Parade Monolog bertajuk Tutur Bumi Kamulyan menjadi sajian menggugah dalam Festival Seni Bali Jani (FSBJ) VII di Kalangan Ayodya, Taman Budaya Provinsi Bali, Jumat (25/7/2025). Enam seniman muda terpilih tampil membawakan monolog penuh makna, menyuarakan keresahan, harapan, dan cinta terhadap bumi melalui ragam kisah manusia.

Diusung oleh Sanggar Teater Jineng Smasta, parade ini mengusung semangat eksplorasi, eksperimentasi, kolaborasi, dan lintas batas. Di balik tema utama “Semesta Cipta Jagat Kerthi”, monolog-monolog yang disajikan menjelma menjadi refleksi mendalam tentang ekologi, budaya, dan nurani manusia.
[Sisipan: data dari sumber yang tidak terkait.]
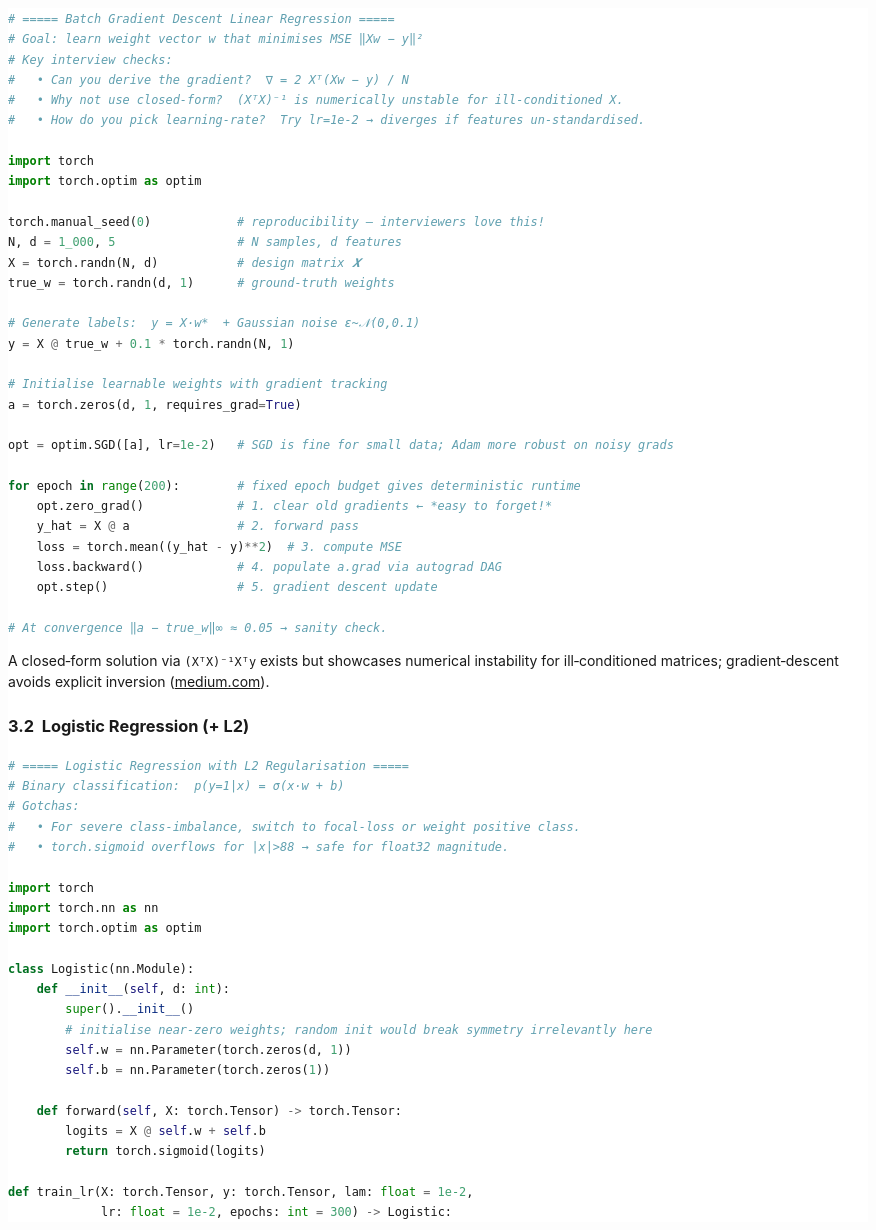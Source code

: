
 ```python
# ===== Batch Gradient Descent Linear Regression =====
# Goal: learn weight vector w that minimises MSE ‖Xw − y‖²
# Key interview checks:
#   • Can you derive the gradient?  ∇ = 2 Xᵀ(Xw − y) / N
#   • Why not use closed‑form?  (XᵀX)⁻¹ is numerically unstable for ill‑conditioned X.
#   • How do you pick learning‑rate?  Try lr=1e‑2 → diverges if features un‑standardised.

import torch
import torch.optim as optim

torch.manual_seed(0)            # reproducibility – interviewers love this!
N, d = 1_000, 5                 # N samples, d features
X = torch.randn(N, d)           # design matrix 𝑿
true_w = torch.randn(d, 1)      # ground‑truth weights

# Generate labels:  y = X·w*  + Gaussian noise ε~𝒩(0,0.1)
y = X @ true_w + 0.1 * torch.randn(N, 1)

# Initialise learnable weights with gradient tracking
a = torch.zeros(d, 1, requires_grad=True)

opt = optim.SGD([a], lr=1e-2)   # SGD is fine for small data; Adam more robust on noisy grads

for epoch in range(200):        # fixed epoch budget gives deterministic runtime
    opt.zero_grad()             # 1. clear old gradients ← *easy to forget!*
    y_hat = X @ a               # 2. forward pass
    loss = torch.mean((y_hat - y)**2)  # 3. compute MSE
    loss.backward()             # 4. populate a.grad via autograd DAG
    opt.step()                  # 5. gradient descent update

# At convergence ‖a − true_w‖∞ ≈ 0.05 → sanity check.
```

A closed‑form solution via `(XᵀX)⁻¹Xᵀy` exists but showcases numerical instability for ill‑conditioned matrices; gradient‑descent avoids explicit inversion ([medium.com](https://medium.com/%40sahin.samia/understanding-pytorch-basics-through-building-a-logistic-regression-model-from-scratch-71be33a43a00?utm_source=chatgpt.com)).

### 3.2  Logistic Regression (+ L2)

```python
# ===== Logistic Regression with L2 Regularisation =====
# Binary classification:  p(y=1|x) = σ(x·w + b)
# Gotchas:
#   • For severe class‑imbalance, switch to focal‑loss or weight positive class.
#   • torch.sigmoid overflows for |x|>88 → safe for float32 magnitude.

import torch
import torch.nn as nn
import torch.optim as optim

class Logistic(nn.Module):
    def __init__(self, d: int):
        super().__init__()
        # initialise near‑zero weights; random init would break symmetry irrelevantly here
        self.w = nn.Parameter(torch.zeros(d, 1))
        self.b = nn.Parameter(torch.zeros(1))

    def forward(self, X: torch.Tensor) -> torch.Tensor:
        logits = X @ self.w + self.b
        return torch.sigmoid(logits)

def train_lr(X: torch.Tensor, y: torch.Tensor, lam: float = 1e-2,
             lr: float = 1e-2, epochs: int = 300) -> Logistic:
```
“Enam penampil ini mewakili lintas generasi, lintas gender, dan lintas daerah. Mereka punya rekam jejak kuat dalam berkesenian,” jelas I Gede Arum Gunawan, pembina Teater Jineng.

Kisah yang Menggetarkan

Setiap penampil membawa kisah berbeda namun mengalir dalam satu napas: merawat bumi, menggugat keserakahan, dan menyuarakan nilai kemanusiaan. Berikut potret singkat karya-karya mereka:

Putu Tristan Abi Putra lewat monolog “Subak” mengangkat kisah Bhineka, anak petani yang gigih menjaga warisan budaya pertanian Bali dari gerusan zaman. Naskah dan sutradara oleh I Gede Arum Gunawan.

Bintang Shafnat menyuguhkan “Balada Sumarah, Balada Alam”, kisah tragis perempuan miskin yang tertindas stigma dan ketidakadilan sosial, lalu pergi menjadi TKW di Timur Tengah. Ditulis oleh Tentrem Lestari.

April Artison membawakan “Mata Tilaar”, tokoh hakim perempuan Minahasa yang dilema antara hukum dan nurani. Karya Gabrielle Abogado ini menggali ironi sistem hukum tanpa empati.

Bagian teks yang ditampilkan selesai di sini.